Once students get going with reading the article, it is not difficult to incorporate additional activities to tap students’ critical thinking skills. This can be done, for example, by designing activities to guide students to evaluate the paper and not simply to read and accept what is in it. You can challenge students, perhaps in a step-by-step manner, to assess the experimental design, the strength of the data in relation to validity and reliability, and whether the data support the conclusions proposed by the authors. You can support your students using guided questions or activities so students think systematically through the issues.
One recent report shows that analyzing figures in research articles helps students overcome their frustrations as they learn to interpret data.1 Another effective strategy is the CREATE (Consider, Read, Elucidate the hypotheses, Analyze and interpret the data, and Think of the next Experiment) model,2 in which scaffolding is achieved by challenging students with specific tasks to focus their attention on key aspects of research articles. Moreover, if students are guided in their readings with prompting questions and class discussions, reading research articles can actually be done with large undergraduate classes.3 So in your initial attempt to introduce activities linked to reading research articles in your class, you might consider adopting or adapting these methods to suit your students.

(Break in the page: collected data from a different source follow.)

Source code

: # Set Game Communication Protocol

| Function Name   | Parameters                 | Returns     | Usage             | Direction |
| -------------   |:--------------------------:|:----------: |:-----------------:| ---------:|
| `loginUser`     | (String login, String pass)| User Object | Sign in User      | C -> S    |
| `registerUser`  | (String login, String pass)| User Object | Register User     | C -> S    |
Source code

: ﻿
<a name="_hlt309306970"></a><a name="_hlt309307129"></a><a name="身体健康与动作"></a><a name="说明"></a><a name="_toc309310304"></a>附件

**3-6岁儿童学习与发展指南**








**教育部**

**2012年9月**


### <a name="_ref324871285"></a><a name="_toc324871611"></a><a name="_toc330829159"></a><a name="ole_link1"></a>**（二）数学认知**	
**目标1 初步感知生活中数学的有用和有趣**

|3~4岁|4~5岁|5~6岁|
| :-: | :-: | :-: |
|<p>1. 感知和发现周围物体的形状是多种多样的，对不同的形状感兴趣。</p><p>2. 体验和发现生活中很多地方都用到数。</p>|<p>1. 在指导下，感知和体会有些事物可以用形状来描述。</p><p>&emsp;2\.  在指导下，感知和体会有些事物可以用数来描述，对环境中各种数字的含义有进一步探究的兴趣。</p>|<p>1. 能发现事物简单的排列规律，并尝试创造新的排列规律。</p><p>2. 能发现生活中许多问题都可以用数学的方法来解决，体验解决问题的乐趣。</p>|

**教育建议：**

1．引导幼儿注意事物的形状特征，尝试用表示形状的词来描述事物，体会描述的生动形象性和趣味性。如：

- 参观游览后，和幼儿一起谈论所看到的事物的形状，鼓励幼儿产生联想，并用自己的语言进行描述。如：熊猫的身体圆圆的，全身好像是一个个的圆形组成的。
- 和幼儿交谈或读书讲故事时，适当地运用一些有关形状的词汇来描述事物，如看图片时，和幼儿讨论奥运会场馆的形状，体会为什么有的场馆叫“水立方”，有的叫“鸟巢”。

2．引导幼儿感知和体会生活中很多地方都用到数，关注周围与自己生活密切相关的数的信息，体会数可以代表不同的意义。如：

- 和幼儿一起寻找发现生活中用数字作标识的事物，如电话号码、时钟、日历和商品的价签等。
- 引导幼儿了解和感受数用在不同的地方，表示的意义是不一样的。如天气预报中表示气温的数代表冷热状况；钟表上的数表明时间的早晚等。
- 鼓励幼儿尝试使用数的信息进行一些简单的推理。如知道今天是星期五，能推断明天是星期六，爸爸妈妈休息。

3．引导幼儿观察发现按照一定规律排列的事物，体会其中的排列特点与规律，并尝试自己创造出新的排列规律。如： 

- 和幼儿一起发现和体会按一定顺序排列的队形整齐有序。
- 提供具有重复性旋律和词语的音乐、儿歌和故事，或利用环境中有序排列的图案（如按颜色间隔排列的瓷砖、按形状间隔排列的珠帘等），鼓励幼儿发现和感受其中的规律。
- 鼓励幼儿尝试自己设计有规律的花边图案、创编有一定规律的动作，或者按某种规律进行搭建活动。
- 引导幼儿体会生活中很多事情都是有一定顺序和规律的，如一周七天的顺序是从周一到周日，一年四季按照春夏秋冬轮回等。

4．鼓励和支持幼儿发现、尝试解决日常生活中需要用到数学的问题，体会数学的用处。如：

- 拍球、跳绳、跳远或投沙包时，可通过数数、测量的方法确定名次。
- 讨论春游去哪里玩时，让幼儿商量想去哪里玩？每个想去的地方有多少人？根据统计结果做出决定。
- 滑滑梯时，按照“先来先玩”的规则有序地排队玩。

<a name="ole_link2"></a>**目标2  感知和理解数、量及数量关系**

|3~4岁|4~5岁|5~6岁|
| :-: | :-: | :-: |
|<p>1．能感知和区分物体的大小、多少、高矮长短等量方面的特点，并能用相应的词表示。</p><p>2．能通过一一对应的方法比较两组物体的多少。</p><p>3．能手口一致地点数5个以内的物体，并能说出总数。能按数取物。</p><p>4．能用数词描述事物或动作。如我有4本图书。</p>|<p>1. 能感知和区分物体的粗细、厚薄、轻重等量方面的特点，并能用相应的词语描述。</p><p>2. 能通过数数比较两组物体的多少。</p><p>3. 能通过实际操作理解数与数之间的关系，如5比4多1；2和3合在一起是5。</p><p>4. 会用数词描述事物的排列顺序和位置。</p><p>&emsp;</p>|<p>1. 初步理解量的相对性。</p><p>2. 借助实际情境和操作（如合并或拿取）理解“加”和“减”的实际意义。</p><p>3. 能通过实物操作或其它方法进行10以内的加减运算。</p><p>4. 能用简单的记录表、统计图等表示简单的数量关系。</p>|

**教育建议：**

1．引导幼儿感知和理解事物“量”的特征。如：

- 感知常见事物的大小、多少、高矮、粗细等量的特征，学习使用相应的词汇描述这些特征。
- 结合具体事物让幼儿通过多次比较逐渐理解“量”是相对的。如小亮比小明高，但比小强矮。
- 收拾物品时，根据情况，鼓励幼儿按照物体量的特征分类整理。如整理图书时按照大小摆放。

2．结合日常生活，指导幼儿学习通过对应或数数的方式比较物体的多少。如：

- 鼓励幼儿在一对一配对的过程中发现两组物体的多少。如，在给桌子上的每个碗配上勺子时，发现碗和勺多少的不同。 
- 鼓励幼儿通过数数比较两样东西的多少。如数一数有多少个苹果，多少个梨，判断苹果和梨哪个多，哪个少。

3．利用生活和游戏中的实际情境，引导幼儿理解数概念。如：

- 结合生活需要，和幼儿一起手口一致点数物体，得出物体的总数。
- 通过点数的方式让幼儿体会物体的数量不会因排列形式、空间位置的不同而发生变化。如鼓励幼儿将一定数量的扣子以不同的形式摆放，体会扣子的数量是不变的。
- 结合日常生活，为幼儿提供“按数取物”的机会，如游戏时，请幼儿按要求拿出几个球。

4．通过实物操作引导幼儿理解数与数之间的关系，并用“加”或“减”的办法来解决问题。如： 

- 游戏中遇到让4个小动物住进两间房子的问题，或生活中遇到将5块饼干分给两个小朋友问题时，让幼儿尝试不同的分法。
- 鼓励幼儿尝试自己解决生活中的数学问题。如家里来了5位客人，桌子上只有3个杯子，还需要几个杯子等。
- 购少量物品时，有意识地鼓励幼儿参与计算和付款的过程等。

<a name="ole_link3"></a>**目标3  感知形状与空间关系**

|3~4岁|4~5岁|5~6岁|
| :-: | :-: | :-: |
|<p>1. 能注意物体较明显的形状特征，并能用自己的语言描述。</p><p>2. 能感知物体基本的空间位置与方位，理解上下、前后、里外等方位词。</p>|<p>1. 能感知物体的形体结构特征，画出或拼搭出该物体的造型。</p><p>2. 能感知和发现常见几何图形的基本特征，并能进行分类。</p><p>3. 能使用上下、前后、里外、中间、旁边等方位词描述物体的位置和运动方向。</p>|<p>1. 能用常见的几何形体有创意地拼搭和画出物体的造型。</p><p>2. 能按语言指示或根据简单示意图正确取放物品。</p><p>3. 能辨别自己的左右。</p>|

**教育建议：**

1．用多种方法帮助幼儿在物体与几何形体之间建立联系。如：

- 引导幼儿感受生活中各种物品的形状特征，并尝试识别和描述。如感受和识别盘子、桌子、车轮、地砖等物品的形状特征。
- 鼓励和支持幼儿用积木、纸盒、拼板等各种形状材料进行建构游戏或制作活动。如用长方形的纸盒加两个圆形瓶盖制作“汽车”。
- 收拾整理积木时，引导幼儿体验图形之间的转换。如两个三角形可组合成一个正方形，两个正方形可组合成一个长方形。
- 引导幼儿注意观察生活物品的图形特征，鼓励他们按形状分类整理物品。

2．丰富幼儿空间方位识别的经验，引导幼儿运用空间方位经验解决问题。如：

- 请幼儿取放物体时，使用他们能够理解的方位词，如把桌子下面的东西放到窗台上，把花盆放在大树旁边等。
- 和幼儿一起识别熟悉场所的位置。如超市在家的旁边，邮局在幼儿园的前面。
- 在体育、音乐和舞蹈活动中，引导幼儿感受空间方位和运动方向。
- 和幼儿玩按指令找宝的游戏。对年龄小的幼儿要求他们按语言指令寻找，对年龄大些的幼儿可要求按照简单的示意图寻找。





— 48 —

Getting students to critically examine the key aspects of an article such as the hypothesis, data, and experimental design is a good way to empower them to use their knowledge and thinking skills and is a positive step to encourage them to think as scientists. This might go a long way toward encouraging them to explore scientific research.
To reduce students’ stress levels when working on the higher-level activities, it might be worthwhile to get students to work in groups, since peers can also provide support for one another. By scaffolding student learning with tasks that are challenging in an incremental manner, it is actually possible to help them read research articles and accept that activity as part and parcel of undergraduate learning!
1Round JE, Campbell AM (2013). Figure facts: Encouraging undergraduates to take a data-centered approach to reading primary literature. CBE Life Sci Educ 12, 39–46.
2Stevens LM, Hoskins SG (2014). The CREATE strategy for intensive analysis of primary literature can be used effectively by newly trained faculty to produce multiple gains in diverse students. CBE Life Sci Educ 13, 224–242.
3Sato BK, Kadandale P, He W, Murata PMN, Latif Y, Warschauer M (2014). Practice makes pretty good: Assessment of primary literature reading abilities across multiple large-enrollment biology laboratory courses. CBE Life Sci Educ 13, 677–686.